Stored data entries

_____

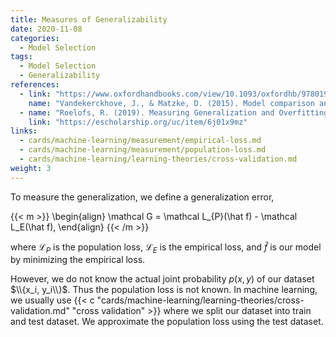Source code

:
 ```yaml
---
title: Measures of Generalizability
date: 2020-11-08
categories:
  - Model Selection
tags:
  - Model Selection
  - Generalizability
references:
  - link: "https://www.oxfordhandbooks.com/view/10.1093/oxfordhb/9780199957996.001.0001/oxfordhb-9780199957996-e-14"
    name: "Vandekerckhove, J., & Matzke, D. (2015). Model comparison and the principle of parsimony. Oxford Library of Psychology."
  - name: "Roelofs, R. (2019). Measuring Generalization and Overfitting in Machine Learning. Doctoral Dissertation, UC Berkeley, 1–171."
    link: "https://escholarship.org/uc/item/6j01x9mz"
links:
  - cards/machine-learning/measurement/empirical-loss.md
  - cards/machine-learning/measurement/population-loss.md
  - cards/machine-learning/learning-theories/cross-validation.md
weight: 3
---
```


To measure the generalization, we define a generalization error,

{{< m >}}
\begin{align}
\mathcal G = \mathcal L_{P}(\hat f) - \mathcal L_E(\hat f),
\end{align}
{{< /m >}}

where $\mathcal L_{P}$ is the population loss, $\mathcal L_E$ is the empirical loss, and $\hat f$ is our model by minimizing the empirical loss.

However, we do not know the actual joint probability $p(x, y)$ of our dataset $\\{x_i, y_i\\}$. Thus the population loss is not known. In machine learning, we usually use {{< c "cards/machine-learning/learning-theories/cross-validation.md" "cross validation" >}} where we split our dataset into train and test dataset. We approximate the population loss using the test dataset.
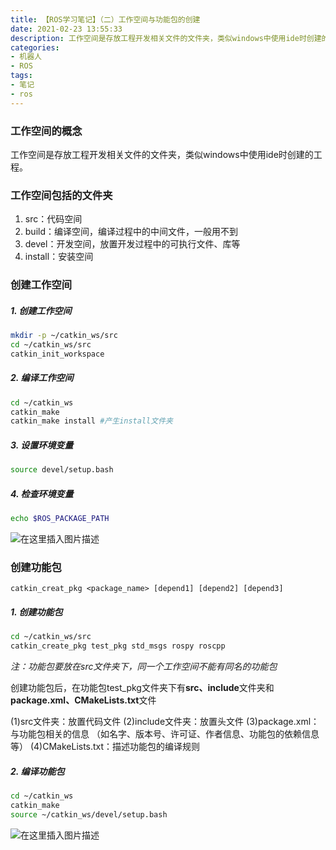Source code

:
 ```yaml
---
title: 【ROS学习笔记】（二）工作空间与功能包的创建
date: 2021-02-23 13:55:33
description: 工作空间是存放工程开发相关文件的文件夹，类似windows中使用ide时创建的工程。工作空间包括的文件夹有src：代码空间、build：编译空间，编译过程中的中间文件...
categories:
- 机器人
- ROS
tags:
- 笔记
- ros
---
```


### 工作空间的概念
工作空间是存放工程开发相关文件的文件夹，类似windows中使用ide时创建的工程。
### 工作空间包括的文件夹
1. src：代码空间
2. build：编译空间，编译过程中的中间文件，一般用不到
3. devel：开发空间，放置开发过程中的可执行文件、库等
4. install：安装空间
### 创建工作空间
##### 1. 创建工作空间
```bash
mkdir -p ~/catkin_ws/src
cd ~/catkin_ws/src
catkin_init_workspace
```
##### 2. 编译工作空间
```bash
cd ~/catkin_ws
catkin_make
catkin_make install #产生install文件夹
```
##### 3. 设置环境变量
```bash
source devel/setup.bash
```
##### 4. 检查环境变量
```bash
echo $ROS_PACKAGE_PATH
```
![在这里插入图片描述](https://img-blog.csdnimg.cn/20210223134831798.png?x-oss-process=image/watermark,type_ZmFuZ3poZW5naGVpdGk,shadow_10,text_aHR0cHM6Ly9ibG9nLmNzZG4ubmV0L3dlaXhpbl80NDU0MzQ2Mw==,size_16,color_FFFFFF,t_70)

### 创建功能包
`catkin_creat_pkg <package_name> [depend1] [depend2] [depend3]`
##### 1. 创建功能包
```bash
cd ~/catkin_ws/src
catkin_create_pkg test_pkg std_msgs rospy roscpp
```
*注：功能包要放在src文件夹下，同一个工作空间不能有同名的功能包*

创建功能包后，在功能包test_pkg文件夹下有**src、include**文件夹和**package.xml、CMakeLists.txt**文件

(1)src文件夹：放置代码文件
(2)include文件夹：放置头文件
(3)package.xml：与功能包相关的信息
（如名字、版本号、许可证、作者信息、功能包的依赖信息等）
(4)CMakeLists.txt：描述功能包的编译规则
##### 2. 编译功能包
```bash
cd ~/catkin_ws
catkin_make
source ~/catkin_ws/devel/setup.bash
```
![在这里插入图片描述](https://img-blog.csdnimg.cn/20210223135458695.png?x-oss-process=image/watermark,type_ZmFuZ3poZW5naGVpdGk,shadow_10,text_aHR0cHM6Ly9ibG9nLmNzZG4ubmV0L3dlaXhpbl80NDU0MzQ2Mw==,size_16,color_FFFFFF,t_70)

_____

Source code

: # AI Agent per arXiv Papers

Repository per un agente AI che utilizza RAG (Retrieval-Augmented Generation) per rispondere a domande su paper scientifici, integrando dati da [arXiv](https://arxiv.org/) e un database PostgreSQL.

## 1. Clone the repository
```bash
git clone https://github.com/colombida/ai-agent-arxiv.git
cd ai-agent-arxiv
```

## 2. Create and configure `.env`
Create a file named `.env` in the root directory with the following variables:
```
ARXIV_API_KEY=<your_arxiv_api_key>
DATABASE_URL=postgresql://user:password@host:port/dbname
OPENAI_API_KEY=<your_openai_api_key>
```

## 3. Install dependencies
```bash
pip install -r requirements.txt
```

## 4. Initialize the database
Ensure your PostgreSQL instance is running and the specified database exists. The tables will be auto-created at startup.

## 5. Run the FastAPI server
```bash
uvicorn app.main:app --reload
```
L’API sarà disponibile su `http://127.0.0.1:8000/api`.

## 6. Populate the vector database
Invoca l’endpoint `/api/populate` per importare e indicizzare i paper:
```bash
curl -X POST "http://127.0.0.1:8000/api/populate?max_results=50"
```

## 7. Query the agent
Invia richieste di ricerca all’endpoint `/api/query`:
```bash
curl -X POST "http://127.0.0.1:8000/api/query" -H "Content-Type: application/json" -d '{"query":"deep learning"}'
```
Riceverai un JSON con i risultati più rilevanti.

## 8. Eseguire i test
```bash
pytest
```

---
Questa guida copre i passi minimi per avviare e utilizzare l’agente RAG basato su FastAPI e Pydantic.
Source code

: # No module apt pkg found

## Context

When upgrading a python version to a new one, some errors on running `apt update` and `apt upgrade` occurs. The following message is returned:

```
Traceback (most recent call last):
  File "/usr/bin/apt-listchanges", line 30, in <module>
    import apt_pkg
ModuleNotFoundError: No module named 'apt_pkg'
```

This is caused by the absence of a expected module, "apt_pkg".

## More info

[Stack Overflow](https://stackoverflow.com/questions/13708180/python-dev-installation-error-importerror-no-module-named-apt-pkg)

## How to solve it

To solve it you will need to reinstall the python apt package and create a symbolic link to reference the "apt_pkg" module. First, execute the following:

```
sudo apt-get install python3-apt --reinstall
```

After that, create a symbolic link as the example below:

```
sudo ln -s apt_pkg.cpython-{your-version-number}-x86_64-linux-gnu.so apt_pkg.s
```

_____

- _Work request_
For each line of the data that has the word "theories", report that line.

- _Answer space_
  - cards/machine-learning/learning-theories/cross-validation.md
However, we do not know the actual joint probability $p(x, y)$ of our dataset $\\{x_i, y_i\\}$. Thus the population loss is not known. In machine learning, we usually use {{< c "cards/machine-learning/learning-theories/cross-validation.md" "cross validation" >}} where we split our dataset into train and test dataset. We approximate the population loss using the test dataset.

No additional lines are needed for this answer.